In an interview at Monday’s rally, Brooklyn Borough President Eric Adams said the city should not resort to the same kind of amped-up police presence at future Old Timers Day events that it has deployed in response to violence at J’Ourvet, another beloved annual Brooklyn festival.
“That kind of manpower is not the trick,” said the retired NYPD captain. “I think instead of having 100 police [at Old Timers Day], lets have 100 members from S.O.S. and Man Up!.”

Christian Matthew, a 14-year-old youth ambassador with the anti-violence group Guns Down Life Up, lives in the Bronx but came to the rally Monday to show solidarity with Brownsville, as did others from other parts of the city. (Caroline Lewis / Gothamist)
Save Our Streets (S.O.S.) and Man Up!, which intervene to reduce violence in high-crime areas using tactics like conflict mediation and peer mentorship, were among about a dozen anti-violence organizations represented at Monday’s gathering, which convened outside the Brownsville Recreation Center, where the shooting took place. The rally proceeded up Hegeman Avenue with chants like “Brownsville in, violence out!” and “Never ran, never will: Brownsville!”
Adams said the $36 million or so the city invests in its Cure Violence programs, which take a public health approach to gun violence and have been shown to reduce gun injuries, is not enough, and leaves some known “hotspots” without violence interrupter programs.
City Councilwoman Inez Barron is among those who echoed this sentiment, saying in her speech at the rally, “The people who formed this coalition are the people who are here everyday doing the work and their funding needs to be expanded.”
Elected officials also renewed the call for the bloody incident to be labeled a mass shooting, so it could be met with the same outpouring of support and resources that other mass shootings across the country have received. It’s a designation Mayor Bill de Blasio, who traveled to Michigan on Tuesday to campaign for president, has hesitated to use, saying the phrase is “usually reserved for a different type of situation than what I know this to be so far.”
The NYPD said Monday it’s looking for two or more suspects in the shooting and said 38-year-old Jason Pagan, the man who was fatally shot, was a member of the Bloods.
(Caroline Lewis / Gothamist)
Some in attendance at the rally speculated that whoever committed the crime wasn’t from the neighborhood. But regardless of who was responsible, people said they should be treated as trauma victims, and not allow anyone to normalize violence in Brownsville.

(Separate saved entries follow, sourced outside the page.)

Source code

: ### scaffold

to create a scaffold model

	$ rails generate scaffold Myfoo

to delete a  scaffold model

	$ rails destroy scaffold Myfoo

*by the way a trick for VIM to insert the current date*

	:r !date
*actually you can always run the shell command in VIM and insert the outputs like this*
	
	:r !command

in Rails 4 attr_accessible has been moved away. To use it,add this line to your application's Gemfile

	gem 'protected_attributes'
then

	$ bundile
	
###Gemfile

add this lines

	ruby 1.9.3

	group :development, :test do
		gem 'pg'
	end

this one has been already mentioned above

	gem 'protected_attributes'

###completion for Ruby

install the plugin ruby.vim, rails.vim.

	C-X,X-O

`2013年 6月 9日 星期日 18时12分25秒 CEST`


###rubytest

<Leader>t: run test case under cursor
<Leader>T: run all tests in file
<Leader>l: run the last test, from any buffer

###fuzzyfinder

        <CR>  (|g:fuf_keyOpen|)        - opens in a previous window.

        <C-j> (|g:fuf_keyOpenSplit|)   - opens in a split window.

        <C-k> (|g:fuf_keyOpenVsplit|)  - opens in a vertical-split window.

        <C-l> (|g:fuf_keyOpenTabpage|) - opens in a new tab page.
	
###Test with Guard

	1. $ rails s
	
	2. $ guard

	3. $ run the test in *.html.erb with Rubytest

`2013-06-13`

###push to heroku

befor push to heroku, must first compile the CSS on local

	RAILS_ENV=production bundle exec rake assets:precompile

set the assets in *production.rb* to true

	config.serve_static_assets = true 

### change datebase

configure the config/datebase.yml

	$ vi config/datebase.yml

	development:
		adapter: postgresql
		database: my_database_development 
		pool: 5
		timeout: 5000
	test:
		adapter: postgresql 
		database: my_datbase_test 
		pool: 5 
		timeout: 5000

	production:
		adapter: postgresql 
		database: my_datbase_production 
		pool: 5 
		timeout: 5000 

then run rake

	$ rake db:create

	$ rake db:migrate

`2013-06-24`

“This ain’t what we about out here,” said Eric Smith, 51, who has lived in Brownsville his whole life and said he attends Old Timers Day events each year to reconnect with old friends who have left the neighborhood. “This is the first time anything like this has happened.
Saturday’s shooting took place just moments after a band played the last song of the night, “Family Reunion,” by the O’Jays, and many sang along, said Councilmember Alicka Ampry-Samuel, who was leaving when shots rang out and said she was left traumatized by the event.
“I talked to family and friends and they said, ‘This is not your first shootout,’” Ampry-Samuel told the crowd Monday evening. “And I said, ‘Yes, but it’s my first shootout after Old Timers Day with 12 people lying on the ground.’”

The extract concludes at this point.